Further on (page 120), Dr. Pieper himself says: “The expressions, ‘possibility of conversion,’ ‘opportunity’ of conversion, ‘possibility of being converted,’ should then be retained in the sense, viz., that the saving grace of God comprises all men, and that the Holy Spirit operates in all hearers unto conversion, and that the cause of non-conversion is to be sought solely in man’s resistance. This is summed up in the terms gratia sufficiens. The Scriptures teach gratia sufficiens, that is to say, that God operates through the call in such a manner and to such an extent that all hearers of the Word may be ‘enlightened, converted and saved,’ and that no hearer remains unconverted by reason of some deficiency in the operations of divine grace or by reason of a lack of gracious intent on the part of God.”

We do not want to be hypercritical, but since Missouri constantly makes all her favorite figures of speech “go on all fours,” as the saying is, we would kindly ask.

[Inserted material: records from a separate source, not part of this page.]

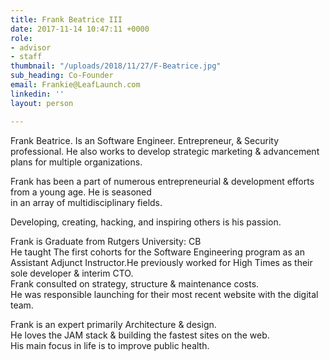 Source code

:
 ```yaml
---
title: Frank Beatrice III
date: 2017-11-14 10:47:11 +0000
role:
- advisor
- staff
thumbnail: "/uploads/2018/11/27/F-Beatrice.jpg"
sub_heading: Co-Founder
email: Frankie@LeafLaunch.com
linkedin: ''
layout: person

---
```

Frank Beatrice. Is an Software Engineer. Entrepreneur, &  Security professional. He also works to develop strategic marketing & advancement plans for multiple organizations.  
  
Frank has been a part of numerous entrepreneurial  & development efforts from a young age. He is seasoned  
in an array of multidisciplinary fields.  
  
Developing, creating, hacking, and inspiring others is his passion.   
  
Frank is Graduate from Rutgers University: CB   
He taught The first cohorts for the Software Engineering program as an Assistant Adjunct Instructor.He previously worked for High Times as their sole developer & interim CTO.   
Frank consulted on strategy, structure & maintenance costs.  
He was responsible launching for their most recent website with the digital team.  
  
Frank is an expert primarily Architecture & design.  
He loves the JAM stack & building the fastest sites on the web.  
His main focus in life is to improve public health.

How can “dead” sinners be “hearers of the Word ?” If they are “dead” like logs or corpses, how can it be said that “the Holy Spirit operates in all hearers unto conversion?’’ Our brethren ought to remember that every simile is defective in some points, while entirely pertinent in others, that is, the points in which the parallelism is intended. “Omne simile claudicat.

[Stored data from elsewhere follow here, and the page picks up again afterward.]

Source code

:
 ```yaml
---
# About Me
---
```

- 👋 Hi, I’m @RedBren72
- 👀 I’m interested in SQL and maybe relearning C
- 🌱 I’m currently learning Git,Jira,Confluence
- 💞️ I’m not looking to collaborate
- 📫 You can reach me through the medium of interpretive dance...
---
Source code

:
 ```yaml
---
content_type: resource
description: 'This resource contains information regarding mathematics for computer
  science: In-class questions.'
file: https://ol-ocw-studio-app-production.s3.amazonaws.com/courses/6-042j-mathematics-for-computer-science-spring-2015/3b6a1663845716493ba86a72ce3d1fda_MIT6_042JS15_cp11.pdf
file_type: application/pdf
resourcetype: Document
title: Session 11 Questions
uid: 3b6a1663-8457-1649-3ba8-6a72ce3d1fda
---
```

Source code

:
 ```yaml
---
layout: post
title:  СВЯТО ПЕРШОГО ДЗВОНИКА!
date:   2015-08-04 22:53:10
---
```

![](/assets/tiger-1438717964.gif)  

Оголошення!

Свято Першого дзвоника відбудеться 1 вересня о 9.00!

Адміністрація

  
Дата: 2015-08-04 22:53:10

What Dr. Pieper says on pages 121-123 on Synergism does not concern us, for, as we have so often said before, we reject Synergism, which means that the unconverted sinner, in his natural state, can co-operate with God in his salvation, or that, by means of spiritual abilities imparted in the Call, he can actively co-operate or in any way help to convert and save himself. Most positively do we reject Melanchthon’s formula in the last edition of his Loci, when he enumerated “three causes of conversion, viz., the Holy Spirit, the Word, and the will of man” (Jacobs, id., page 224). If, after the sinner’s awakening through the Call, he would be saved, he must simply surrender to God’s saving power, must be quiescent in God’s hand, must let God save him; and this He can do, because God’s Call to him has been a living, energizing Call.

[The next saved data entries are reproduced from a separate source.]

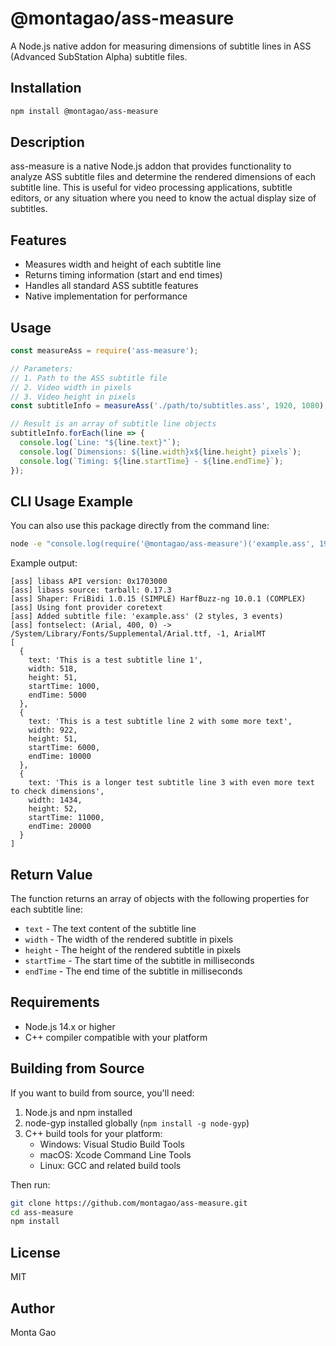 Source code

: # @montagao/ass-measure

A Node.js native addon for measuring dimensions of subtitle lines in ASS (Advanced SubStation Alpha) subtitle files.

## Installation

```bash
npm install @montagao/ass-measure
```

## Description

ass-measure is a native Node.js addon that provides functionality to analyze ASS subtitle files and determine the rendered dimensions of each subtitle line. This is useful for video processing applications, subtitle editors, or any situation where you need to know the actual display size of subtitles.

## Features

- Measures width and height of each subtitle line
- Returns timing information (start and end times)
- Handles all standard ASS subtitle features
- Native implementation for performance

## Usage

```javascript
const measureAss = require('ass-measure');

// Parameters:
// 1. Path to the ASS subtitle file
// 2. Video width in pixels
// 3. Video height in pixels
const subtitleInfo = measureAss('./path/to/subtitles.ass', 1920, 1080);

// Result is an array of subtitle line objects
subtitleInfo.forEach(line => {
  console.log(`Line: "${line.text}"`);
  console.log(`Dimensions: ${line.width}x${line.height} pixels`);
  console.log(`Timing: ${line.startTime} - ${line.endTime}`);
});
```

## CLI Usage Example

You can also use this package directly from the command line:

```bash
node -e "console.log(require('@montagao/ass-measure')('example.ass', 1920, 1080));"
```

Example output:

```
[ass] libass API version: 0x1703000
[ass] libass source: tarball: 0.17.3
[ass] Shaper: FriBidi 1.0.15 (SIMPLE) HarfBuzz-ng 10.0.1 (COMPLEX)
[ass] Using font provider coretext
[ass] Added subtitle file: 'example.ass' (2 styles, 3 events)
[ass] fontselect: (Arial, 400, 0) -> /System/Library/Fonts/Supplemental/Arial.ttf, -1, ArialMT
[
  {
    text: 'This is a test subtitle line 1',
    width: 518,
    height: 51,
    startTime: 1000,
    endTime: 5000
  },
  {
    text: 'This is a test subtitle line 2 with some more text',
    width: 922,
    height: 51,
    startTime: 6000,
    endTime: 10000
  },
  {
    text: 'This is a longer test subtitle line 3 with even more text to check dimensions',
    width: 1434,
    height: 52,
    startTime: 11000,
    endTime: 20000
  }
]
```

## Return Value

The function returns an array of objects with the following properties for each subtitle line:

- `text` - The text content of the subtitle line
- `width` - The width of the rendered subtitle in pixels
- `height` - The height of the rendered subtitle in pixels
- `startTime` - The start time of the subtitle in milliseconds
- `endTime` - The end time of the subtitle in milliseconds

## Requirements

- Node.js 14.x or higher
- C++ compiler compatible with your platform

## Building from Source

If you want to build from source, you'll need:

1. Node.js and npm installed
2. node-gyp installed globally (`npm install -g node-gyp`)
3. C++ build tools for your platform:
   - Windows: Visual Studio Build Tools
   - macOS: Xcode Command Line Tools
   - Linux: GCC and related build tools

Then run:

```bash
git clone https://github.com/montagao/ass-measure.git
cd ass-measure
npm install
```

## License

MIT

## Author

Monta Gao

A word now as to what Dr. Walter called motus inevitabiles. This is the scholastic term which he applied to the motions or acts of the Holy Spirit prior to con- version. They are simply inevitable motions, so far as the sinner’s will is concerned. In rejoinder we would say that the only motus of that kind in the process are the first proffers of grace through the Call. Of course, the sinner must first hear the Word of God. Just how long such motus are continued by our heavenly Father we need not try to determine; for He alone knows how to fit His overtures to every person’s case. From the very nature of the process there must be such initial movements on God’s part: if God did not first give the Call, no one would ever be saved; no one would ever know about Christ and His redemption. “How shall they believe on Him of whom they have not heard?” God always initiates the process: “Ye have not chosen me, but I have chosen you” (Matt. 15:16) ; “We love Him, because He first loved us” (1 John 4:19; also John 3:16). Yes, the initiative in salvation always comes from God. But after God, by His gracious Call and Illumination, has sufficiently aroused the sinner to produce conviction and the sense of responsibility, the motus invitabiles must cease, and acts involving man’s moral and spiritual freedom must begin and continue. Not to be outdone by our learned friends in the use of scholastic terms, these acts might be called motus morales et voluntarii.

An instance of treating an opponent unfairly and imposing upon him views that he does not hold, is found on page 123, where a quotation is made from the Strassburg Faculty as follows : “Does not God on His part grant that we will? Does He merely grant that we are able to will, able to convert ourselves, able to believe?”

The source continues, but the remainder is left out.